**DIRECTIONS FOR THIS TASK:** The response must reproduce exactly every line of the material below holding the word "managing".

[Opening DATA TO USE section]

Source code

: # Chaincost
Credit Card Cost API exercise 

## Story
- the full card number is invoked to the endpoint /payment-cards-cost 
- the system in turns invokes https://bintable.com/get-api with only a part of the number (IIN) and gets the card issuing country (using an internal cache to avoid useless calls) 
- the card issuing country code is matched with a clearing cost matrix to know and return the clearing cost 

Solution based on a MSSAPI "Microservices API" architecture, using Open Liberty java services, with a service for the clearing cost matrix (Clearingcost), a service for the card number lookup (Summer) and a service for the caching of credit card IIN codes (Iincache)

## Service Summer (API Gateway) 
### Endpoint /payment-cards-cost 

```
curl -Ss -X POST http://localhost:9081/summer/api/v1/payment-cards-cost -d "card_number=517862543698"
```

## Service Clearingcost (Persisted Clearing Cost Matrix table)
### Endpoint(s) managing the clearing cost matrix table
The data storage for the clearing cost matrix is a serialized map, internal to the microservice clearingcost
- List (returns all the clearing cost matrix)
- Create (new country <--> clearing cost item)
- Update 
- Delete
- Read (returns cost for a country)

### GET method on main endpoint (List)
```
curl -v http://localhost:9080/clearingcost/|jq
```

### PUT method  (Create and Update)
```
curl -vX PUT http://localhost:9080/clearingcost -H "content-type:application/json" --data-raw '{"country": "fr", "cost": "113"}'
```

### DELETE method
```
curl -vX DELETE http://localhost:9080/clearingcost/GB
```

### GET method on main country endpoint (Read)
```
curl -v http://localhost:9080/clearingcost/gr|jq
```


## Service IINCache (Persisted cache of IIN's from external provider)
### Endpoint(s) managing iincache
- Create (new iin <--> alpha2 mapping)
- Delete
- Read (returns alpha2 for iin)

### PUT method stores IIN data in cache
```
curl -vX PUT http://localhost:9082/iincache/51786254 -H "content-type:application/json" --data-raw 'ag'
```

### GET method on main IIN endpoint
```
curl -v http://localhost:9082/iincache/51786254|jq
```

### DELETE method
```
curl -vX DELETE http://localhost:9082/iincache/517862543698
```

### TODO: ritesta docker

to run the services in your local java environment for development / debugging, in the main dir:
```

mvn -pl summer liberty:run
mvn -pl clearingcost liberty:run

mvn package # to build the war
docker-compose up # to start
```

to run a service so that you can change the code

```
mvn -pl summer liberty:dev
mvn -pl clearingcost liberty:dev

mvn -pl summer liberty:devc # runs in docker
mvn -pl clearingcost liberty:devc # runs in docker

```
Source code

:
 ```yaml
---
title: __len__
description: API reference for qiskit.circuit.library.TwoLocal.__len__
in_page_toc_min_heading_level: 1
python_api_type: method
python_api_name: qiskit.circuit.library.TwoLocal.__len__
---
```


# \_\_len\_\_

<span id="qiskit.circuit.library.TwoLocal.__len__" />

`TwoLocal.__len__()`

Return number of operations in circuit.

[Closing DATA TO USE section]

**SOLVED EXERCISE:**
### Endpoint(s) managing the clearing cost matrix table
### Endpoint(s) managing iincache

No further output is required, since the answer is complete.